Section 655.0 issued under 8 U.S.C. 1101(a)(15)(H)(i) and (ii), 1182(m), (n), and (t), 1184, 1188, and 1288(c) and (d); 29 U.S.C. 49 et seq.; sec. 3(c)(1), 101, 103 Stat. 2099, 2102 (8 U.S.C. 1182 note); sec. 221(a), 101, 104 Stat. 4978, 5027 (8 U.S.C. 1184 note); sec. 323, 103, 107 Stat. 2149; Title IV, Pub. L. 105-277, 112 Stat. 2681; Pub. L. 106-95, 113 Stat. 1312 (8 U.S.C. 1182 note); and 8 CFR 213.2(h)(4)(i).

Section 655.00 issued under 8 U.S.C. 1101(a)(15)(H)(ii), 1184, and 1188; 29 U.S.C. 49 et seq.; and 8 CFR 214.2(h)(4)(i).

Subparts A and C Issued Under 8 U.S.C. 1101(a)(15)(H)(ii)(b) and 1184; 29 U.S.C. 49 et seq.; and 8 CFR 214.2(h)(4)(i).

Subpart B Issued Under 8 U.S.C. 1101(a)(15)(H)(ii)(a), 1184, and 1188; and 29 U.S.C. 49 et seq.

Subparts D and E Issued Under 8 U.S.C. 1101(a)(15)(H)(i)(a), 1182(m), and 1184; 29 U.S.C. 49 et seq.; and sec. 3(c)(1), 101, 103 Stat. 2099, 2103 (8 U.S.C. 1182 note).

Subparts F and G Issued Under 8 U.S.C. 1184 and 1288(c); and 29 U.S.C. 49 et seq.

Subparts H and I Issued Under 8 U.S.C. 8 U.S.C. 1101(a)(15)(E)(iii), 1101(a)(15)(H)(i)(b) and (b1), 1182(n), 1182(t), and 1184; 29 U.S.C. 49 et seq.; sec. 303(a)(8), 102, 105 Stat. 1733, 1748 (8 U.S.C. 1182 note); and Title IV, Pub. L. 105-277, 112 Stat. 2681.

Subparts J and K Issued Under 29 U.S.C. 49 et seq.; and sec. 221(a), 101, 104 Stat. 4978, 5027 (8 U.S.C. 1184 Note).

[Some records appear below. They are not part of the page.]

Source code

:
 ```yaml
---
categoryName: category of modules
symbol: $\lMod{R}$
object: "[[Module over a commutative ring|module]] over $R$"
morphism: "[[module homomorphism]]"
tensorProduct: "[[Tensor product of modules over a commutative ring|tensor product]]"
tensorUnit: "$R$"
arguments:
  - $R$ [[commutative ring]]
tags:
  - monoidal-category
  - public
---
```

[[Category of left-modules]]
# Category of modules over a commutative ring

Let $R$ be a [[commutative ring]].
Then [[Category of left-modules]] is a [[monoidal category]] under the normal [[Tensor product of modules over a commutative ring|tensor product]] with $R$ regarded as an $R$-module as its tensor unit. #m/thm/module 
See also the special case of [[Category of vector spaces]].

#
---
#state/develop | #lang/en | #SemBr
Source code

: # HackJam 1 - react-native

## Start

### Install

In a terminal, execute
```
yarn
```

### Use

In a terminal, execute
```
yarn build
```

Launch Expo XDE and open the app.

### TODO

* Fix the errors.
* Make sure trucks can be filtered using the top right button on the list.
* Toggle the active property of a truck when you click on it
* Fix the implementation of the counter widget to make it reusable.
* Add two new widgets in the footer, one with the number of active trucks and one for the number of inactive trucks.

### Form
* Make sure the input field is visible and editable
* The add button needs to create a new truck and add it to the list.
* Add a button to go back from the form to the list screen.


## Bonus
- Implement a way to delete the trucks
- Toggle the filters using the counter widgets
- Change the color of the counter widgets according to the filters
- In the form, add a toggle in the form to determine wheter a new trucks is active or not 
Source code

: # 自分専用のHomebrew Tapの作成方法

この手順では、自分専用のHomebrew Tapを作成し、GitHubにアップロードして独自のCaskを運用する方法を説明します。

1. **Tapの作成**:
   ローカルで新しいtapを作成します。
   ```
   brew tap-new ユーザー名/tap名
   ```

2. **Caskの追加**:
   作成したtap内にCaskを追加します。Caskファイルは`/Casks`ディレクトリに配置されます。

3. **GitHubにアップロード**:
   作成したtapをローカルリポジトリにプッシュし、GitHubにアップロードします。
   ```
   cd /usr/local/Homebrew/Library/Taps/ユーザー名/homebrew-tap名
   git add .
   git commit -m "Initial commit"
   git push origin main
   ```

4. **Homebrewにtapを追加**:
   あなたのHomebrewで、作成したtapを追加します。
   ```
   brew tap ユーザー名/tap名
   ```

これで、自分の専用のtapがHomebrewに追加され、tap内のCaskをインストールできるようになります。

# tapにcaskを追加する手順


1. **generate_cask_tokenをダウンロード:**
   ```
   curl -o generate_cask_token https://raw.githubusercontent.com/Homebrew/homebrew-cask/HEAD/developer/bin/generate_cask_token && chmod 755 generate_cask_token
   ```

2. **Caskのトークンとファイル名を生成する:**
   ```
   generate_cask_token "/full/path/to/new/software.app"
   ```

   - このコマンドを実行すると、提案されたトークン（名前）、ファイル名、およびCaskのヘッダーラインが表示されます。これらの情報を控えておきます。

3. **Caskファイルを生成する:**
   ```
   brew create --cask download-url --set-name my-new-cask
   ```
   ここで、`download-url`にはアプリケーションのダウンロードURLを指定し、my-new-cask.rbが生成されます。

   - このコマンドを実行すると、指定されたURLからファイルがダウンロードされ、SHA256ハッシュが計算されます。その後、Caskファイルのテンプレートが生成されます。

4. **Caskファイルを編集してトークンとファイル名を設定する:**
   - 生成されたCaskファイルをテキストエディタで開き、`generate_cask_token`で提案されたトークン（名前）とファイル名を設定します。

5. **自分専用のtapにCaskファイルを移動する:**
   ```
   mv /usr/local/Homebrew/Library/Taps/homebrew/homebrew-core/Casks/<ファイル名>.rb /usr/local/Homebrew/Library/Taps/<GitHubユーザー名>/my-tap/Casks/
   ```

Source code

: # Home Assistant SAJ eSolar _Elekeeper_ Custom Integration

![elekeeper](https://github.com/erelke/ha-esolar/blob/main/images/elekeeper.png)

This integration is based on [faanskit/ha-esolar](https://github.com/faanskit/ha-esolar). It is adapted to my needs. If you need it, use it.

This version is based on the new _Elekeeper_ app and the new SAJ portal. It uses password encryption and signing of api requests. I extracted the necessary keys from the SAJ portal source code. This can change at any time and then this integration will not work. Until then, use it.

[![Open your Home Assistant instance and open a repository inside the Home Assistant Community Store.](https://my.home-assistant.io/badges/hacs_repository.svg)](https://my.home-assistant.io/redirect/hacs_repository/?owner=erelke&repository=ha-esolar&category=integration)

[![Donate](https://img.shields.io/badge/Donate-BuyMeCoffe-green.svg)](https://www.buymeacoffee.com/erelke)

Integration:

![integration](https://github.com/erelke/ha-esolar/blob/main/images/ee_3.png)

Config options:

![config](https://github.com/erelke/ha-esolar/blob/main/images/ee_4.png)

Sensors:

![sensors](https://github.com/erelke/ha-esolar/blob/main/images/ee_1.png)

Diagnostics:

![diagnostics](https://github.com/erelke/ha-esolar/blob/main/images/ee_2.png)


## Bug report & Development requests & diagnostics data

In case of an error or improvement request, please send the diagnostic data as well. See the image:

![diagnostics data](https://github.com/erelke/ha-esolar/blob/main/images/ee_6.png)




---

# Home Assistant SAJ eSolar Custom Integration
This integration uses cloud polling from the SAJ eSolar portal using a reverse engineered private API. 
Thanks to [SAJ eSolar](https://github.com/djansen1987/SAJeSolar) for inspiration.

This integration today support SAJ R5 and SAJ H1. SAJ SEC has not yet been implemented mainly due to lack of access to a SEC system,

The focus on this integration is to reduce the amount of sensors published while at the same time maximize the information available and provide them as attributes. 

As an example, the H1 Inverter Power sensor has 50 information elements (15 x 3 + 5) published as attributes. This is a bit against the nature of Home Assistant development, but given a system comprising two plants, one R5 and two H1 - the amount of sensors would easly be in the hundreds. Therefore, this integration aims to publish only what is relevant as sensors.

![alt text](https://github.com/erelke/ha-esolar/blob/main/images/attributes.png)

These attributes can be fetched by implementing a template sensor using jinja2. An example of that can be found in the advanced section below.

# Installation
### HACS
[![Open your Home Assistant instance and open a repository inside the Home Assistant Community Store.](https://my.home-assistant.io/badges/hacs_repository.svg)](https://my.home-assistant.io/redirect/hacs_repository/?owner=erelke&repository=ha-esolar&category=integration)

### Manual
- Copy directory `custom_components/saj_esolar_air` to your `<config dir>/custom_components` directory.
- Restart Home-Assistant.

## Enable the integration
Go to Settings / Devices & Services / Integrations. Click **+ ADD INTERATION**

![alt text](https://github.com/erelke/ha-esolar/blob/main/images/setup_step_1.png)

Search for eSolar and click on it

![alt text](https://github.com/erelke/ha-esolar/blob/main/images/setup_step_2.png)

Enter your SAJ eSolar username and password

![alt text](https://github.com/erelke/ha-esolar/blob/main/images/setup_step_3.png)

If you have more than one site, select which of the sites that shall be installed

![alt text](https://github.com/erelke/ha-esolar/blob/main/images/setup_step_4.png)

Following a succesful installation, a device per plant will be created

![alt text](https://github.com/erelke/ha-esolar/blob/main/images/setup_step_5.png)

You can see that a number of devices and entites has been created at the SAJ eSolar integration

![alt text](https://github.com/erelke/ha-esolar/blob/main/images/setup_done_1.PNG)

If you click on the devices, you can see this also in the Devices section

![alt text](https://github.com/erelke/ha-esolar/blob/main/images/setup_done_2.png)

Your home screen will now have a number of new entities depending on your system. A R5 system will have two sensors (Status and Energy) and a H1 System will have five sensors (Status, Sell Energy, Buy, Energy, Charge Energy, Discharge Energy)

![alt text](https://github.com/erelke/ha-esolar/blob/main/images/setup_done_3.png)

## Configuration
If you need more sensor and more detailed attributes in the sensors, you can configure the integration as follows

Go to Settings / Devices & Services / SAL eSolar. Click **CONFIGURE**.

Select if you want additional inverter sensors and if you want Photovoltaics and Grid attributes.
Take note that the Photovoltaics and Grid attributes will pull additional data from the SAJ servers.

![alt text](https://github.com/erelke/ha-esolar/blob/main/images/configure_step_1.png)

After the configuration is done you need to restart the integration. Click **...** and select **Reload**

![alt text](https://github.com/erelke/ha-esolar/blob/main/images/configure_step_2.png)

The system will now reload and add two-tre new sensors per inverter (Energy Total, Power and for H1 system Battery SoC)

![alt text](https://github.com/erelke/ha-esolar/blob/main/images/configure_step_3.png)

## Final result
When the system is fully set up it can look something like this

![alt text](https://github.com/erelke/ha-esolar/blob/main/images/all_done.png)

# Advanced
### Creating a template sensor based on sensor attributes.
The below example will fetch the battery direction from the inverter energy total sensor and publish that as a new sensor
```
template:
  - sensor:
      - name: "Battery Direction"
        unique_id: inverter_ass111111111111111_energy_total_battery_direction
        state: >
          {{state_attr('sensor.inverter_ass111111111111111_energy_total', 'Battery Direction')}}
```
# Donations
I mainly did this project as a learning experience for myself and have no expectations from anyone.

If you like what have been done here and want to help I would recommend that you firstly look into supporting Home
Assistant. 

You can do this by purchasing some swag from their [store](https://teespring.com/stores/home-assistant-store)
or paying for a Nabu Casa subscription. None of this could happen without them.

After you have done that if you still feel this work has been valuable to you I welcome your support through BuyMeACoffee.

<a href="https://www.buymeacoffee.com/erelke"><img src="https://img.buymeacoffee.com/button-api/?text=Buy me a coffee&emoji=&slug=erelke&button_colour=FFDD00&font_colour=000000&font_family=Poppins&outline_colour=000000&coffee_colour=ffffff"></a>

Subparts L and M Issued Under 8 U.S.C. 1101(a)(15)(H)(i)(c), 1182(m), and 1184; and 29 U.S.C. 49 et seq.

2. Revise § 655.0(d) to read as follows:

§ 655.0 Scope and purpose of Part.

* * * * *

(d) Subparts H and I of this Part. Subpart H of this part sets forth the process by which employers can file labor condition applications (LCAs) with, and the requirements for obtaining approval from, the Department of Labor to temporarily employ the following three categories of nonimmigrants in the United States: H-1B visas for temporary employment in specialty occupations or as fashion models of distinguished merit and ability; H-1B1 visas for temporary employment in specialty occupations of nonimmigrant professionals from countries with which the United States has entered into certain agreements identified in section 214(g)(8)(A) of the INA; and E-3 visas for nationals of the Commonwealth of Australia for temporary employment in a specialty occupation. Subpart I of this part establishes the enforcement provisions that apply to the H-1B, H-1B1 and E-3 visa programs.

* * * * *

3. Revise the heading of subpart H to read as follows:

Subpart H—Labor Condition Applications and Requirements for Employers Seeking To Employ Nomimmigrants on H-1B Visas in Specialty Occupations and as Fashion Models, and Requirements for Employers Seeking To Employ Nonimmigrants on H-1B1 and E-3 Visas in Specialty Occupations Back to Top

4. Amend § 655.700 by revising the section heading and introductory text, paragraphs (c)(3), (d)(1), (d)(2), (d)(3), (d)(4)(i) and (d)(4)(ii), and adding new paragraph (c)(4) to read as follows:

§ 655.700 What statutory provisions govern the employment of H-1B, H-1B1, and E-3 nonimmigrants and how do employers apply for H-1B, H-1B1, and E-3 visas?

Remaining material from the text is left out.